Your answer must contain each line of the listing in which "athotanote" appears, copied in full.

_Entries supplied_
>>>

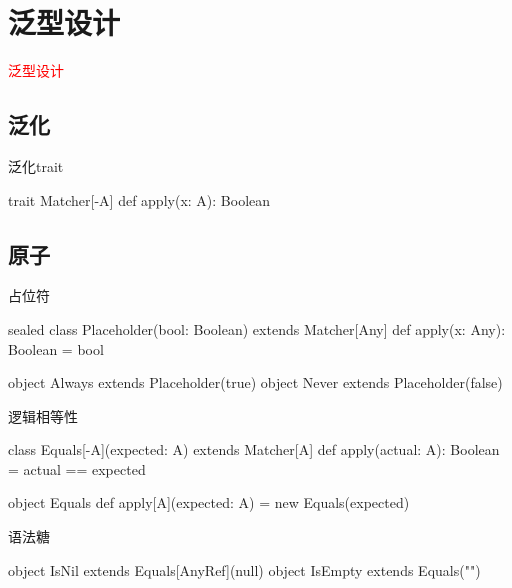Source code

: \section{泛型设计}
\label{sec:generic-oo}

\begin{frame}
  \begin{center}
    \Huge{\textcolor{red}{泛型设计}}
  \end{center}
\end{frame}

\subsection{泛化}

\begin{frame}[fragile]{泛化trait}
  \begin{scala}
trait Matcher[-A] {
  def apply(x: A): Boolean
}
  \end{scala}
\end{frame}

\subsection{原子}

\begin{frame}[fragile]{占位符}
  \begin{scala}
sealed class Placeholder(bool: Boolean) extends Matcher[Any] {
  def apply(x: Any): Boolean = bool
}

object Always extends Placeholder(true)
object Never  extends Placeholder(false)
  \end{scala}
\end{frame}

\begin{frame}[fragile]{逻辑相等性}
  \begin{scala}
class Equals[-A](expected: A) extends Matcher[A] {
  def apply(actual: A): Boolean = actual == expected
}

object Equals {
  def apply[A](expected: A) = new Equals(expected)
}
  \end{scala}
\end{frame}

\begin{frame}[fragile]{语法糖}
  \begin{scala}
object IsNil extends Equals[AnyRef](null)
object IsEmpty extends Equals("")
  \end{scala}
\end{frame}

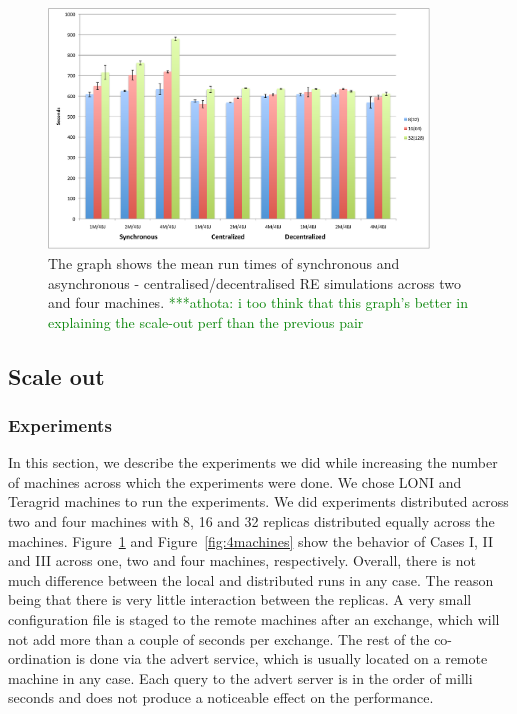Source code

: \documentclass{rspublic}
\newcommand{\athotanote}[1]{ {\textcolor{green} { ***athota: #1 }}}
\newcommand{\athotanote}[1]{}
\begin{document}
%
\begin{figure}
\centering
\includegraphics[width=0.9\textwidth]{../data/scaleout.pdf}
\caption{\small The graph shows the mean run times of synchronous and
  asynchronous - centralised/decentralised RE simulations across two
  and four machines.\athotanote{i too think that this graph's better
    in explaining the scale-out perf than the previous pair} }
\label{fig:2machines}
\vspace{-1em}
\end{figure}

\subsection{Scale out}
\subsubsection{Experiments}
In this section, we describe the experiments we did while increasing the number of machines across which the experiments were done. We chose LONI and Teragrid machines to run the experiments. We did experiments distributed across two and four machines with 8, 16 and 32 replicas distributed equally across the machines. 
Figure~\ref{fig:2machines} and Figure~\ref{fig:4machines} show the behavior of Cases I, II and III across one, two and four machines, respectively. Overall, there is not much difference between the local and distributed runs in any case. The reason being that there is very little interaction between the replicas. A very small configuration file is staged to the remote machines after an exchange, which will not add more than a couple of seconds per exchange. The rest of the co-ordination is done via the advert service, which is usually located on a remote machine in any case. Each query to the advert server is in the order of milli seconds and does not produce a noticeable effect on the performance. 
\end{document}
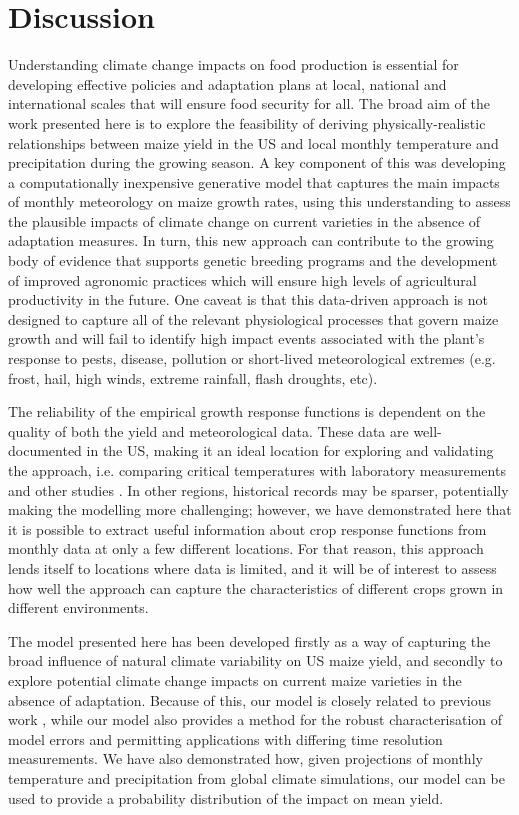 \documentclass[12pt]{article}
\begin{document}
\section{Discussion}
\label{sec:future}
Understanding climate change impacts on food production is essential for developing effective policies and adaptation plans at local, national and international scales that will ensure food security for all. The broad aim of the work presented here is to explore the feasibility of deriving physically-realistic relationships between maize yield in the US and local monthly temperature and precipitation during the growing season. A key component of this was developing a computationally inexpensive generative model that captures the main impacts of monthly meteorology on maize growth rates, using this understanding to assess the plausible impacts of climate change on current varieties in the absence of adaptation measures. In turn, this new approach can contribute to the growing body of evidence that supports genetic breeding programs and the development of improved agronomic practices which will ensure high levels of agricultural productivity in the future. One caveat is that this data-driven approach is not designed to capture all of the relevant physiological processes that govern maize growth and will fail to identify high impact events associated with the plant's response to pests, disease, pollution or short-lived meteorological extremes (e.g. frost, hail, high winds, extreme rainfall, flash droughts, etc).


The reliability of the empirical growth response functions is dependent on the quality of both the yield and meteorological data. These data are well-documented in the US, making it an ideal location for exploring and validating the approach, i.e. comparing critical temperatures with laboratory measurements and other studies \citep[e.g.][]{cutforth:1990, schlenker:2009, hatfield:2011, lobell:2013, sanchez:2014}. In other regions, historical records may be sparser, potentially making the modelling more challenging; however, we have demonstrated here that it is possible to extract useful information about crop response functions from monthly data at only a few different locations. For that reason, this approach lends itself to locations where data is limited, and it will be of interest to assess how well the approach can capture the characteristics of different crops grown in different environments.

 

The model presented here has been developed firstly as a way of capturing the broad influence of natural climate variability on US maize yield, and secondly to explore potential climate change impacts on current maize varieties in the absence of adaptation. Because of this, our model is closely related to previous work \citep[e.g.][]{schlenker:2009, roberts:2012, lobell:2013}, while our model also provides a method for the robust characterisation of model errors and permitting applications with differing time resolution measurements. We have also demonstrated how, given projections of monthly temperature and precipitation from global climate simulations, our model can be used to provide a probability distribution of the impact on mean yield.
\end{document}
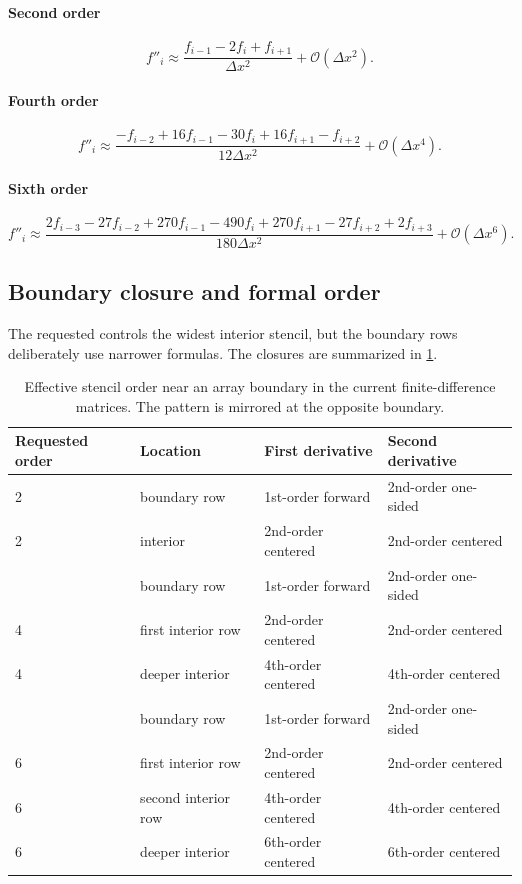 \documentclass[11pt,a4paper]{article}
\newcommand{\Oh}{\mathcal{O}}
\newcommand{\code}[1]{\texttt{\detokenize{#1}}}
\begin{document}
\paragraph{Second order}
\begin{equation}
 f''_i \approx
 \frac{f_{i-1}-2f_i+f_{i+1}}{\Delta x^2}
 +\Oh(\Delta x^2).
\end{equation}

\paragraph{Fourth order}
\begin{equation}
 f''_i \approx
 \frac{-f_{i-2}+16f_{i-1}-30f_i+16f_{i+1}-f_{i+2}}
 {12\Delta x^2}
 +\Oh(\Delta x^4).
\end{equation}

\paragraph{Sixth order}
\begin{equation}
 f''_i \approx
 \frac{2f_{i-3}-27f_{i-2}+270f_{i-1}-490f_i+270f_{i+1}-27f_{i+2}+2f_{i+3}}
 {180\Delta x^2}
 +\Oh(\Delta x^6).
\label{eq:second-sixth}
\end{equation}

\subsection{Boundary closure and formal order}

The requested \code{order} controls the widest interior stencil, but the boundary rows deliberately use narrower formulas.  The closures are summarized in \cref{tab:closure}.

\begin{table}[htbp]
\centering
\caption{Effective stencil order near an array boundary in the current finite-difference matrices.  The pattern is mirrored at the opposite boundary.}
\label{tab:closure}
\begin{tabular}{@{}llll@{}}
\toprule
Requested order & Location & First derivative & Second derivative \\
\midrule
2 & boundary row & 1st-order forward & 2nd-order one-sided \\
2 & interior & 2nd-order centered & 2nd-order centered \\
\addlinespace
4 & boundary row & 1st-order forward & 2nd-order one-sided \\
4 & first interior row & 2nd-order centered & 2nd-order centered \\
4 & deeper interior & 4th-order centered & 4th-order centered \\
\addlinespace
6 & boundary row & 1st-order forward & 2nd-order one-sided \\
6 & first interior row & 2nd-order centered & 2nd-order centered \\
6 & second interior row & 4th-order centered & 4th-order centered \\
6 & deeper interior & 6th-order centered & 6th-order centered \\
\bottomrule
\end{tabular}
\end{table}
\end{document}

<<<

_Response box_
\newcommand{\athotanote}[1]{ {\textcolor{green} { ***athota: #1 }}}
\newcommand{\athotanote}[1]{}
  and four machines.\athotanote{i too think that this graph's better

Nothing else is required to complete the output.